The word ‘Barber’ was dropped from the title of the film Billu Barber, because the Salon and Beauty Parlours’ Association felt it was derogatory

Curiously, though disturbed by the culture of bans and the State’s complicity in it, Kak still says that “there are more people today who object to being censored”. “I could not have taken the decision to not have a censor certificate for a film on Kashmir 10 years ago,” he said, referring to Jashn-e-Azadi, which invited trouble from many quarters, but was equally well received in terms of people wanting to watch and show the film at different places all over the country. These spaces have not been tamed yet. Dewan is more pessimistic and feels that “one doesn’t know anymore what will offend whom”. 

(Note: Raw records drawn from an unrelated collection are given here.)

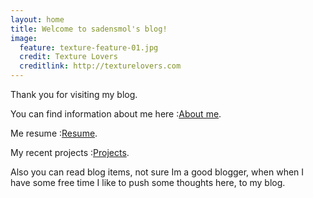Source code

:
 ```yaml
---
layout: home
title: Welcome to sadensmol's blog!
image:
  feature: texture-feature-01.jpg
  credit: Texture Lovers
  creditlink: http://texturelovers.com
---
```


Thank you for visiting my blog.

You can find information about me here :[About me]({{site.url}}/about).

Me resume  :[Resume]({{site.url}}/resume).

My recent projects  :[Projects]({{site.url}}/projects).

Also you can read blog items, not sure Im a good blogger, when when I have some free time I like to push some thoughts here, to my blog.
 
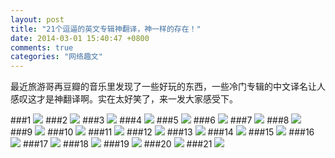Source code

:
 ```yaml
---
layout: post
title: "21个逗逼的英文专辑神翻译，神一样的存在！"
date: 2014-03-01 15:40:47 +0800
comments: true
categories: "网络趣文"
---
```


最近旅游哥再豆瓣的音乐里发现了一些好玩的东西，一些冷门专辑的中文译名让人感叹这才是神翻译啊。实在太好笑了，来一发大家感受下。


###1
![][1]
###2
![][2]
###3
![][3]
###4
![][4]
###5
![][5]
###6
![][6]
###7
![][7]
###8
![][8]
###9
![][9]
###10
![][10]
###11
![][11]
###12
![][12]
###13
![][13]
###14
![][14]
###15
![][15]
###16
![][16]
###17
![][17]
###18
![][18]
###19
![][19]
###20
![][20]
###21
![][21]



  [1]: http://ilost.qiniudn.com/images0.jpg
  [2]: http://ilost.qiniudn.com/images0-1.jpg
  [3]: http://ilost.qiniudn.com/images0-2.jpg
  [4]: http://ilost.qiniudn.com/images0-3.jpg
  [5]: http://ilost.qiniudn.com/images0-4.jpg
  [6]: http://ilost.qiniudn.com/images0-5.jpg
  [7]: http://ilost.qiniudn.com/images0-6.jpg
  [8]: http://ilost.qiniudn.com/images0-7.jpg
  [9]: http://ilost.qiniudn.com/images0-8.jpg
  [10]: http://ilost.qiniudn.com/images0-9.jpg
  [11]: http://ilost.qiniudn.com/images0-10.jpg
  [12]: http://ilost.qiniudn.com/images0-11.jpg
  [13]: http://ilost.qiniudn.com/images0-12.jpg
  [14]: http://ilost.qiniudn.com/images0-13.jpg
  [15]: http://ilost.qiniudn.com/images0-14.jpg
  [16]: http://ilost.qiniudn.com/images0-15.jpg
  [17]: http://ilost.qiniudn.com/images0-16.jpg
  [18]: http://ilost.qiniudn.com/images0-17.jpg
  [19]: http://ilost.qiniudn.com/images0-18.jpg
  [20]: http://ilost.qiniudn.com/images0-19.jpg
  [21]: http://ilost.qiniudn.com/images0-20.jpg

And just as control might be sought to be exercised in insidious ways, there are also examples of subversion in creative ways. After two of his films — Paanch and Black Friday — were banned one after the other, Kashyap made the deliberately ambiguous and self-indulgent No Smoking. Because of its ingenious title, many critics were fooled into believing that the film had an anti-smoking message. The narrative, though, was the exact opposite, using smoking as a metaphor for creative freedom, critiquing and attacking guardians of thought and control. Hence, Kashyap’s most anti-establishment film became his first film to be granted a release without any hitch.